'''

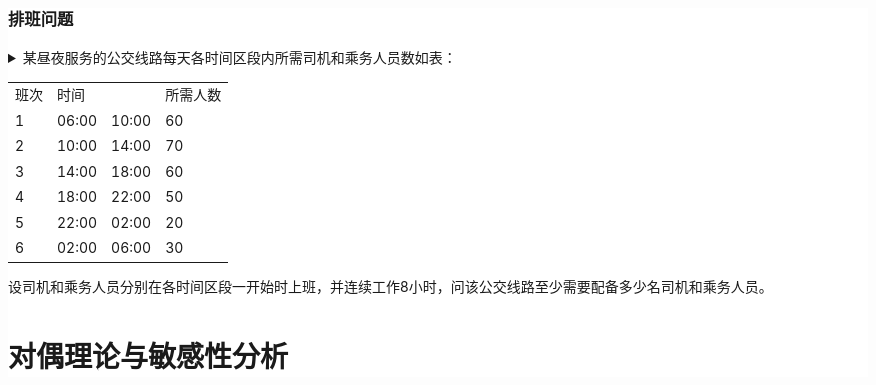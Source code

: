 ### 排班问题

<details><summary>
        某昼夜服务的公交线路每天各时间区段内所需司机和乘务人员数如表：<br/>
        <table>
            <tr>
                <td>班次</td>
                <td colspan="2">时间</td>
                <td>所需人数</td>
            </tr>
            <tr>
                <td>1</td>
                <td>06:00</td>
                <td>10:00</td>
                <td>60</td>
            </tr>
            <tr>
                <td>2</td>
                <td>10:00</td>
                <td>14:00</td>
                <td>70</td>
            </tr>
            <tr>
                <td>3</td>
                <td>14:00</td>
                <td>18:00</td>
                <td>60</td>
            </tr>
            <tr>
                <td>4</td>
                <td>18:00</td>
                <td>22:00</td>
                <td>50</td>
            </tr>
            <tr>
                <td>5</td>
                <td>22:00</td>
                <td>02:00</td>
                <td>20</td>
            </tr>
            <tr>
                <td>6</td>
                <td>02:00</td>
                <td>06:00</td>
                <td>30</td>
            </tr>
        </table>
        设司机和乘务人员分别在各时间区段一开始时上班，并连续工作8小时，问该公交线路至少需要配备多少名司机和乘务人员。
    </summary></details>

# 对偶理论与敏感性分析
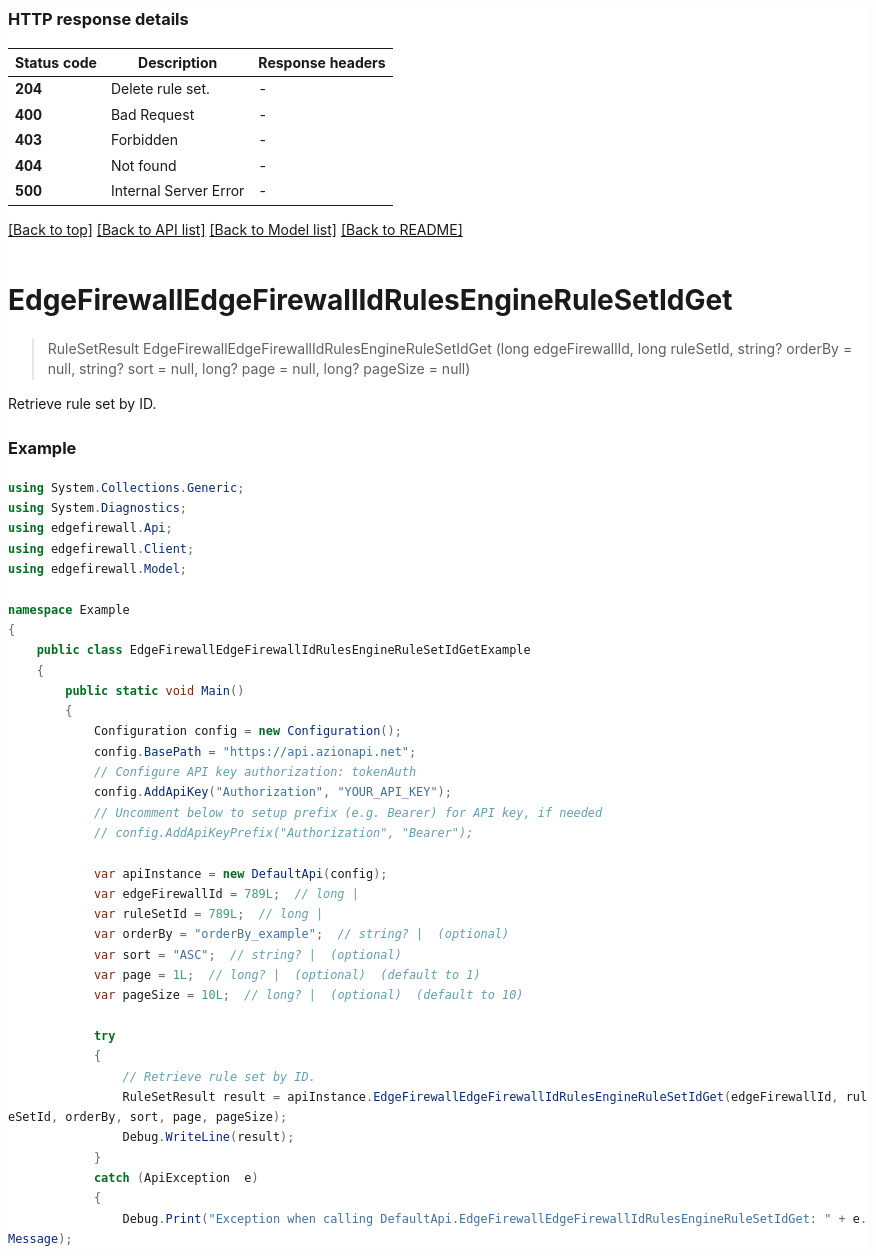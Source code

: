 
### HTTP response details
| Status code | Description | Response headers |
|-------------|-------------|------------------|
| **204** | Delete rule set. |  -  |
| **400** | Bad Request |  -  |
| **403** | Forbidden |  -  |
| **404** | Not found |  -  |
| **500** | Internal Server Error |  -  |

[[Back to top]](#) [[Back to API list]](../README.md#documentation-for-api-endpoints) [[Back to Model list]](../README.md#documentation-for-models) [[Back to README]](../README.md)

<a id="edgefirewalledgefirewallidrulesenginerulesetidget"></a>
# **EdgeFirewallEdgeFirewallIdRulesEngineRuleSetIdGet**
> RuleSetResult EdgeFirewallEdgeFirewallIdRulesEngineRuleSetIdGet (long edgeFirewallId, long ruleSetId, string? orderBy = null, string? sort = null, long? page = null, long? pageSize = null)

Retrieve rule set by ID.

### Example
```csharp
using System.Collections.Generic;
using System.Diagnostics;
using edgefirewall.Api;
using edgefirewall.Client;
using edgefirewall.Model;

namespace Example
{
    public class EdgeFirewallEdgeFirewallIdRulesEngineRuleSetIdGetExample
    {
        public static void Main()
        {
            Configuration config = new Configuration();
            config.BasePath = "https://api.azionapi.net";
            // Configure API key authorization: tokenAuth
            config.AddApiKey("Authorization", "YOUR_API_KEY");
            // Uncomment below to setup prefix (e.g. Bearer) for API key, if needed
            // config.AddApiKeyPrefix("Authorization", "Bearer");

            var apiInstance = new DefaultApi(config);
            var edgeFirewallId = 789L;  // long | 
            var ruleSetId = 789L;  // long | 
            var orderBy = "orderBy_example";  // string? |  (optional) 
            var sort = "ASC";  // string? |  (optional) 
            var page = 1L;  // long? |  (optional)  (default to 1)
            var pageSize = 10L;  // long? |  (optional)  (default to 10)

            try
            {
                // Retrieve rule set by ID.
                RuleSetResult result = apiInstance.EdgeFirewallEdgeFirewallIdRulesEngineRuleSetIdGet(edgeFirewallId, ruleSetId, orderBy, sort, page, pageSize);
                Debug.WriteLine(result);
            }
            catch (ApiException  e)
            {
                Debug.Print("Exception when calling DefaultApi.EdgeFirewallEdgeFirewallIdRulesEngineRuleSetIdGet: " + e.Message);
```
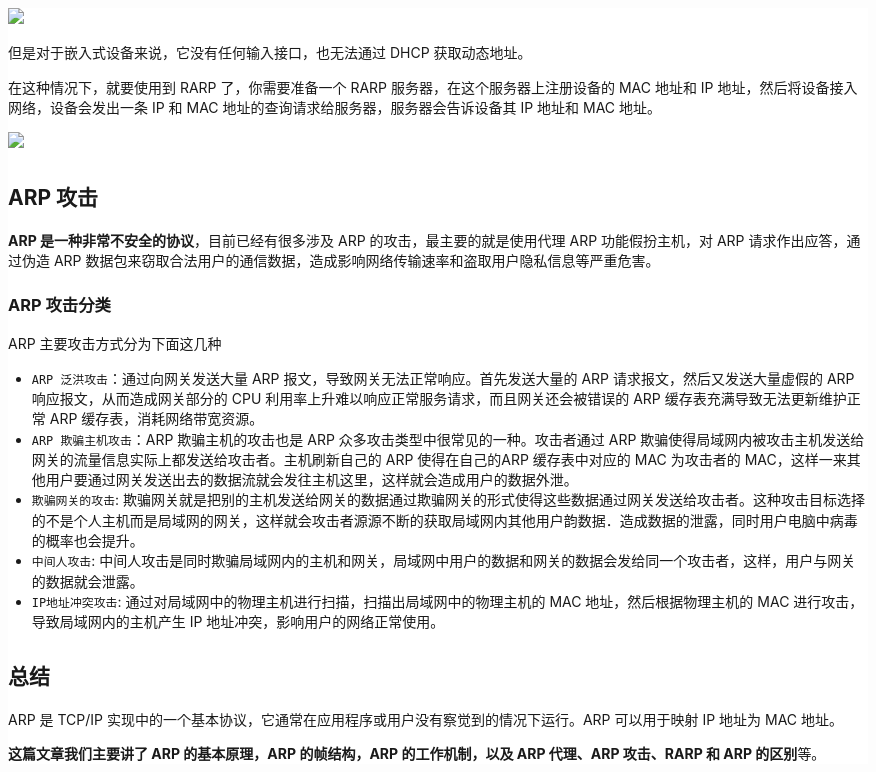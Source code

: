 ![](https://s3.ax1x.com/2021/01/09/sMDaZt.png)

但是对于嵌入式设备来说，它没有任何输入接口，也无法通过 DHCP 获取动态地址。

在这种情况下，就要使用到 RARP 了，你需要准备一个 RARP 服务器，在这个服务器上注册设备的 MAC 地址和 IP 地址，然后将设备接入网络，设备会发出一条 IP 和 MAC 地址的查询请求给服务器，服务器会告诉设备其 IP 地址和 MAC 地址。

![](https://s3.ax1x.com/2021/01/09/sMDYMd.png)

## ARP 攻击

**ARP 是一种非常不安全的协议**，目前已经有很多涉及 ARP 的攻击，最主要的就是使用代理 ARP 功能假扮主机，对 ARP 请求作出应答，通过伪造 ARP 数据包来窃取合法用户的通信数据，造成影响网络传输速率和盗取用户隐私信息等严重危害。

### ARP 攻击分类

ARP 主要攻击方式分为下面这几种

* `ARP 泛洪攻击`：通过向网关发送大量 ARP 报文，导致网关无法正常响应。首先发送大量的 ARP 请求报文，然后又发送大量虚假的 ARP 响应报文，从而造成网关部分的 CPU 利用率上升难以响应正常服务请求，而且网关还会被错误的 ARP 缓存表充满导致无法更新维护正常 ARP 缓存表，消耗网络带宽资源。
* `ARP 欺骗主机攻击`：ARP 欺骗主机的攻击也是 ARP 众多攻击类型中很常见的一种。攻击者通过 ARP 欺骗使得局域网内被攻击主机发送给网关的流量信息实际上都发送给攻击者。主机刷新自己的 ARP 使得在自己的ARP 缓存表中对应的 MAC 为攻击者的 MAC，这样一来其他用户要通过网关发送出去的数据流就会发往主机这里，这样就会造成用户的数据外泄。
* `欺骗网关的攻击`: 欺骗网关就是把别的主机发送给网关的数据通过欺骗网关的形式使得这些数据通过网关发送给攻击者。这种攻击目标选择的不是个人主机而是局域网的网关，这样就会攻击者源源不断的获取局域网内其他用户韵数据．造成数据的泄露，同时用户电脑中病毒的概率也会提升。
* `中间人攻击`: 中间人攻击是同时欺骗局域网内的主机和网关，局域网中用户的数据和网关的数据会发给同一个攻击者，这样，用户与网关的数据就会泄露。
* `IP地址冲突攻击`: 通过对局域网中的物理主机进行扫描，扫描出局域网中的物理主机的 MAC 地址，然后根据物理主机的 MAC 进行攻击，导致局域网内的主机产生 IP 地址冲突，影响用户的网络正常使用。

## 总结

ARP 是 TCP/IP 实现中的一个基本协议，它通常在应用程序或用户没有察觉到的情况下运行。ARP 可以用于映射 IP 地址为 MAC 地址。

**这篇文章我们主要讲了 ARP 的基本原理，ARP 的帧结构，ARP 的工作机制，以及 ARP 代理、ARP 攻击、RARP 和 ARP 的区别**等。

'''

▶ **Assignment**:
Please give, as a bare number, how many lines in the listing above contain "RuleSetResult".

▶ **Result for this task**:
2